Analysts say about a third of P&G India's Rs 388 crore sales in the year to June 1997 came from contract manufacture of Pantene shampoos and Ariel detergent concentrate for P&G's 100 per cent subsidiary, P&G Home Products. In handing over these brands, P&G India traded off the heavy initial losses of brand promotion for the security of a steady income from simply manufacturing the product. However, this also means it won't get the long term value-addition from the brand. Says Manish Chordia, fund manager at LIC Mutual Fund: "The steady income from contract manufacturing is generally lower than that from selling branded products."

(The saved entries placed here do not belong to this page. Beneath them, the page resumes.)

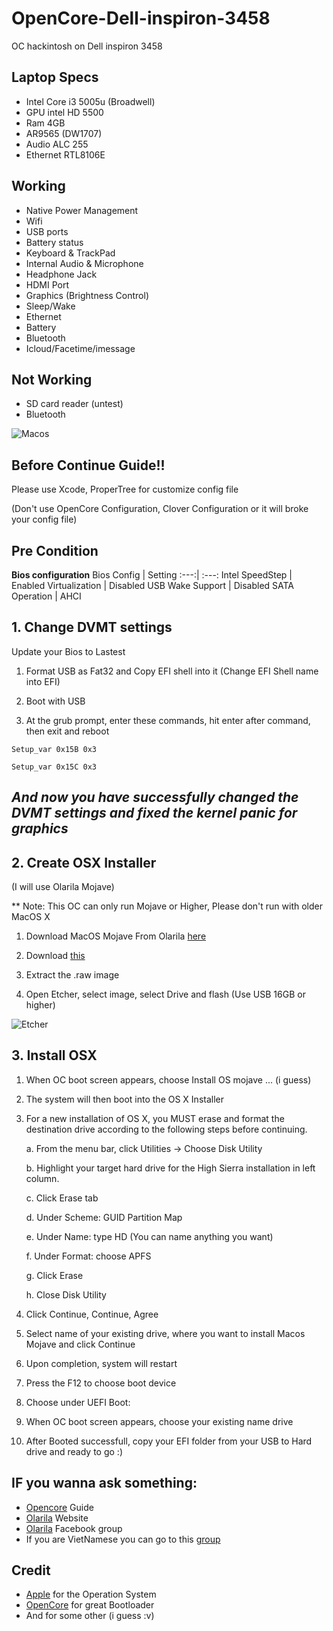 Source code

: # OpenCore-Dell-inspiron-3458
OC hackintosh on Dell inspiron 3458
## Laptop Specs
- Intel Core i3 5005u (Broadwell)
- GPU intel HD 5500
- Ram 4GB
- AR9565 (DW1707)
- Audio ALC 255
- Ethernet RTL8106E
## Working
- Native Power Management
- Wifi
- USB ports
- Battery status
- Keyboard & TrackPad
- Internal Audio & Microphone
- Headphone Jack
- HDMI Port
- Graphics (Brightness Control)
- Sleep/Wake
- Ethernet
- Battery
- Bluetooth
- Icloud/Facetime/imessage
## Not Working
- SD card reader (untest)
- Bluetooth

![Macos](https://user-images.githubusercontent.com/54585187/80120095-ba094a80-85b4-11ea-9067-ca3c2fb19008.png)

## Before Continue Guide!!

Please use Xcode, ProperTree for customize config file

(Don't use OpenCore Configuration, Clover Configuration or it will broke your config file)

## Pre Condition

**Bios configuration**
Bios Config | Setting 
:---:| :---:
Intel SpeedStep | Enabled
Virtualization    | Disabled
USB Wake Support | Disabled
SATA Operation | AHCI

## 1. Change DVMT settings

Update your Bios to Lastest

1. Format USB as Fat32 and Copy EFI shell into it (Change EFI Shell name into EFI)

2. Boot with USB

3. At the grub prompt, enter these commands, hit enter after command, then exit and reboot

  `Setup_var 0x15B 0x3`
  
  `Setup_var 0x15C 0x3`
  
  ## *And now you have successfully changed the DVMT settings and fixed the kernel panic for graphics*
  
  ## 2. Create OSX Installer
  (I will use Olarila Mojave)
  
  ** Note: This OC can only run Mojave or Higher, Please don't run with older MacOS X
  
  1. Download MacOS Mojave From Olarila [here](https://drive.google.com/file/d/11XOoe-3Dcgqy97SJ3DGPSTx9Nz3LJIff/view "Here")
  
  2. Download [this](https://www.balena.io/etcher/ "this")
 
 3. Extract the .raw image
 
 4. Open Etcher, select image, select Drive and flash (Use USB 16GB or higher)
 
 ![Etcher](https://user-images.githubusercontent.com/54585187/78206356-cc69fa00-74c8-11ea-87d4-f380bd9d2b66.gif)

## 3. Install OSX

1. When OC boot screen appears, choose Install OS mojave ... (i guess)

2. The system will then boot into the OS X Installer

3. For a new installation of OS X, you MUST erase and format the destination drive according to the following steps before continuing.

   a. From the menu bar, click Utilities -> Choose Disk Utility
   
   b. Highlight your target hard drive for the High Sierra installation in left column.
   
   c. Click Erase tab
   
   d. Under Scheme: GUID Partition Map
   
   e. Under Name: type HD (You can name anything you want)
   
   f. Under Format: choose APFS
   
   g. Click Erase
   
   h. Close Disk Utility
   
4. Click Continue, Continue, Agree

5. Select name of your existing drive, where you want to install Macos Mojave and click Continue

6. Upon completion, system will restart

7. Press the F12 to choose boot device

8. Choose under UEFI Boot:

9. When OC boot screen appears, choose your existing name drive

10. After Booted successfull, copy your EFI folder from your USB to Hard drive and ready to go :)

## IF you wanna ask something: 
- [Opencore](https://dortania.github.io/OpenCore-Desktop-Guide/ "OpenCore") Guide
- [Olarila](https://www.olarila.com "Olarila") Website
- [Olarila](https://www.facebook.com/groups/122585311156411 "Olarila") Facebook group
- If you are VietNamese you can go to this [group](https://www.facebook.com/groups/224780132268974/?ref=share "group")

## Credit
- [Apple](https://www.apple.com "Apple") for the Operation System
- [OpenCore](https://dortania.github.io/OpenCore-Desktop-Guide/misc/credit.html "OpenCore") for great Bootloader
- And for some other (i guess :v)
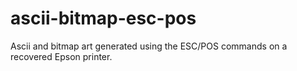 # ascii-bitmap-esc-pos
Ascii and bitmap art generated using the ESC/POS commands on a recovered Epson printer.
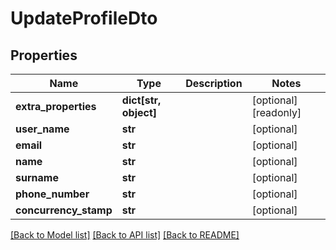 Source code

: # UpdateProfileDto


## Properties
Name | Type | Description | Notes
------------ | ------------- | ------------- | -------------
**extra_properties** | **dict[str, object]** |  | [optional] [readonly] 
**user_name** | **str** |  | [optional] 
**email** | **str** |  | [optional] 
**name** | **str** |  | [optional] 
**surname** | **str** |  | [optional] 
**phone_number** | **str** |  | [optional] 
**concurrency_stamp** | **str** |  | [optional] 

[[Back to Model list]](../README.md#documentation-for-models) [[Back to API list]](../README.md#documentation-for-api-endpoints) [[Back to README]](../README.md)


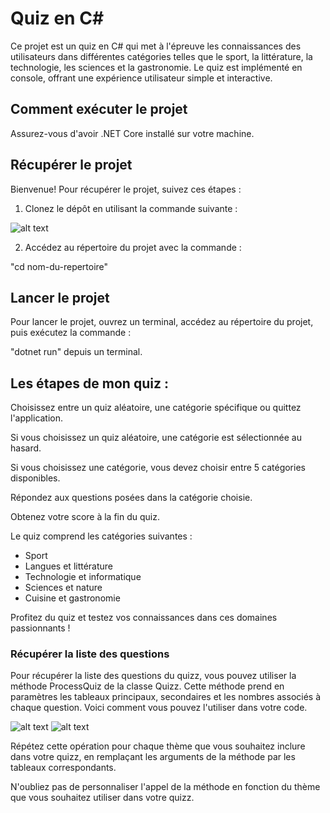 # Quiz en C#
Ce projet est un quiz en C# qui met à l'épreuve les connaissances des utilisateurs dans différentes catégories telles que le sport, la littérature, la technologie, les sciences et la gastronomie. Le quiz est implémenté en console, offrant une expérience utilisateur simple et interactive.

## Comment exécuter le projet
Assurez-vous d'avoir .NET Core installé sur votre machine.

## Récupérer le projet
Bienvenue! Pour récupérer le projet, suivez ces étapes :
1) Clonez le dépôt en utilisant la commande suivante :

![alt text](https://i.postimg.cc/bwxfMNQ9/github.png)

2) Accédez au répertoire du projet avec la commande :

"cd nom-du-repertoire"

## Lancer le projet

Pour lancer le projet, ouvrez un terminal, accédez au répertoire du projet, puis exécutez la commande :

"dotnet run" depuis un terminal.



## Les étapes de mon quiz :


Choisissez entre un quiz aléatoire, une catégorie spécifique ou quittez l'application.

Si vous choisissez un quiz aléatoire, une catégorie est sélectionnée au hasard.

Si vous choisissez une catégorie, vous devez choisir entre 5 catégories disponibles.

Répondez aux questions posées dans la catégorie choisie.

Obtenez votre score à la fin du quiz.

Le quiz comprend les catégories suivantes :

- Sport
- Langues et littérature
- Technologie et informatique
- Sciences et nature
- Cuisine et gastronomie

Profitez du quiz et testez vos connaissances dans ces domaines passionnants !

### Récupérer la liste des questions

Pour récupérer la liste des questions du quizz, vous pouvez utiliser la méthode ProcessQuiz de la classe Quizz. Cette méthode prend en paramètres les tableaux principaux, secondaires et les nombres associés à chaque question. Voici comment vous pouvez l'utiliser dans votre code.

![alt text](https://i.postimg.cc/jqWsdTHy/obj.png)
![alt text](https://i.postimg.cc/RhG8LNfg/c1.png)

Répétez cette opération pour chaque thème que vous souhaitez inclure dans votre quizz, en remplaçant les arguments de la méthode par les tableaux correspondants.

N'oubliez pas de personnaliser l'appel de la méthode en fonction du thème que vous souhaitez utiliser dans votre quizz.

P&G India has some enduring brands in Old Spice (shaving products) and Clearasil (skin care), though both are dwarfed by its two big money spinners. One is the Rs 180 crore Vicks brand. P&G sells more Vicks -- 400,000 tonnes of the stuff -- in India than anywhere else in the world. It has one of the highest brand recall values in India. P&G India's product extensions like Vicks Vaporub, Vicks Action 500, Vicks Inhaler and Vicks Sinex have been very successful. Today, Vicks leads its segment, ahead of competitors Zandu and Amrutanjan.
Volume growth may be single digit, but there are several value-adding Vicks product extensions yet to reach the Indian market. P&G is thinking big for Vicks, with brand extensions, a capacity expansion at the Goa plant, and exports of Vicks Vaporub to countries like Japan and Singapore. Chordia expects the Vicks and Old Spice business to grow at 14-15 per cent annually, while Kathiresan sees an 18 per cent annual growth in value terms for the Vicks brand.
P&G India's other big brand is Whisper. Users swear by its quality and don't mind buying it at a premium over rival products. The payoff for P&G India: Whisper has successfully broken the decades-old monopoly of Johnson & Johnson's Stayfree, and cornered a market share of about 45 per cent.
Feminine hygiene products still have a relatively low penetration in the Indian market. Even if 15 per cent of the target market, say 50 million women, were to start using them, the market size would approach Rs 1,000 crore. Says Kathiresan: "Whisper should be the company's growth engine, and should grow at over 20 per cent in value terms in the coming five years." Chordia is even more bullish, expecting a 35 per cent growth.
Low value contract manufacturing may form a significant part of revenues. But the strength of Vicks and Whisper, and the keen interest of a parent known for its ability to constantly innovate, control costs and strengthen brands, should ensure steady growth in income and a premium stock market valuation for Procter & Gamble India.
The current price of Rs 671 per share offers a good entry point for the stock. As Kathiresan explains: "P&G had taken approval to buy back shares worth Rs 85 crore, and the share price rose fast in anticipation. Once the market realised that the Budget had nothing to say about buy backs, the stock price fell sharply."